In response to the crisis, the government has launched a multi-pronged investigation and a series of administrative shake-ups. GRIDCo CEO Ing. Mark Awuah Baah has been directed to step aside to facilitate an investigation into the fire, while a leadership reshuffle has been implemented at the Electricity Company of Ghana (ECG) in the Ashanti Region. Security agencies are currently probing potential criminal elements, with the government refusing to rule out arson as a cause. To prevent future occurrences, Dr. Jinapor has ordered a nationwide audit of all energy installations and launched a massive Transformer Upgrade and Replacement Programme, with nearly 200 of 2,500 planned high-efficiency units already installed in communities such as Adenta and Lashibi. Additionally, plans for a new 161kV transmission line for the Volta and Oti regions are being expedited to address chronic low-voltage issues.

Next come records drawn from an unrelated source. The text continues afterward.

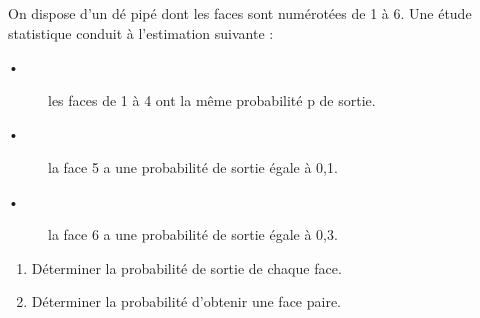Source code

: 
On dispose d'un dé pipé dont les faces sont numérotées de 1 à 6. Une étude statistique conduit à l'estimation suivante :
\begin{description}
\item[•] les faces de 1 à 4 ont la même probabilité p de sortie.
\item[•] la face 5 a une probabilité de sortie égale à 0,1.
\item[•] la face 6 a une probabilité de sortie égale à 0,3.
\end{description}
\begin{enumerate}
\item Déterminer la probabilité de sortie de chaque face.
\item Déterminer la probabilité d'obtenir une face paire.
\end{enumerate}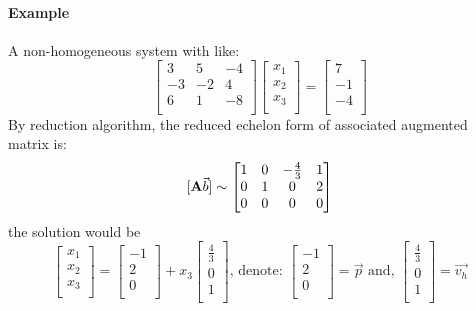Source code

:\documentclass{article}
\begin{document}
	\paragraph{Example} A non-homogeneous system with like:
	\[
	\begin{bmatrix}
		3 & 5 & -4 \\
		-3 & -2 & 4 \\
		6 & 1 & -8 \\
	\end{bmatrix}
	\begin{bmatrix}
		x_1 \\
		x_2 \\
		x_3 \\
	\end{bmatrix}
	= 
	\begin{bmatrix}
		7 \\
		-1 \\
		-4 \\
	\end{bmatrix}
	\]
	By reduction algorithm, the reduced echelon form of associated augmented matrix is:
	\[
	[\text{\textbf{A}} \vec{b}] \sim 
	\begin{bmatrix}
		1 & 0 & -\frac{4}{3} & 1\\
		0 & 1 & 0 & 2 \\
		0 & 0 & 0 & 0 \\
	\end{bmatrix}
	\]
	the solution would be 
	\[
	\begin{bmatrix}
		x_1 \\
		x_2 \\
		x_3 \\
	\end{bmatrix}
	= \begin{bmatrix}
		-1 \\
		2 \\
		0 \\
	\end{bmatrix}
	+ x_3 \begin{bmatrix}
		\frac{4}{3} \\
		0 \\
		1 \\
	\end{bmatrix}
	\text{, denote: }
	\begin{bmatrix}
		-1 \\
		2 \\
		0 \\
	\end{bmatrix} = \vec{p}
	\text{ and, }
	\begin{bmatrix}
		\frac{4}{3} \\
		0 \\
		1 \\
	\end{bmatrix} = \vec{v_h}
	\]
\end{document}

However, the government’s approach has met with significant resistance from labor unions and industry experts. The Public Utility Workers’ Union (PUWU) and ECG staff in the Ashanti Region have condemned the personnel changes, describing them as politically motivated "knee-jerk reactions" that intimidate technical staff. PUWU argued that recent outages are the result of chronic systemic underinvestment rather than internal sabotage. Benjamin Boakye, Executive Director of the Africa Centre for Energy Policy (ACEP), echoed these sentiments, asserting that leadership changes alone cannot fix the sector's "long-standing institutional weaknesses." He called for deep structural reforms, improved accountability, and professionalized risk management rather than isolated administrative shifts.
Political and social pressure continues to mount as the Minority in Parliament demands a formal "dumsor" load-shedding timetable to allow businesses and households to plan. While Energy Economist Kofi Ntow Kwaning has urged the government to provide clear restoration timelines and accelerate 1,200 MW gas-fired power projects, Minister Jinapor maintained that the dynamic nature of the current repairs makes a fixed schedule impractical. Public figures, including actors Prince David Osei and Kwaku Manu, have also voiced their frustration, criticizing the politicization of the crisis and the dual burden of high tariffs and unreliable supply. As the nation awaits full restoration, the government faces the dual challenge of fixing immediate technical failures while addressing the deeper infrastructure gaps that threaten Ghana’s energy security through 2030.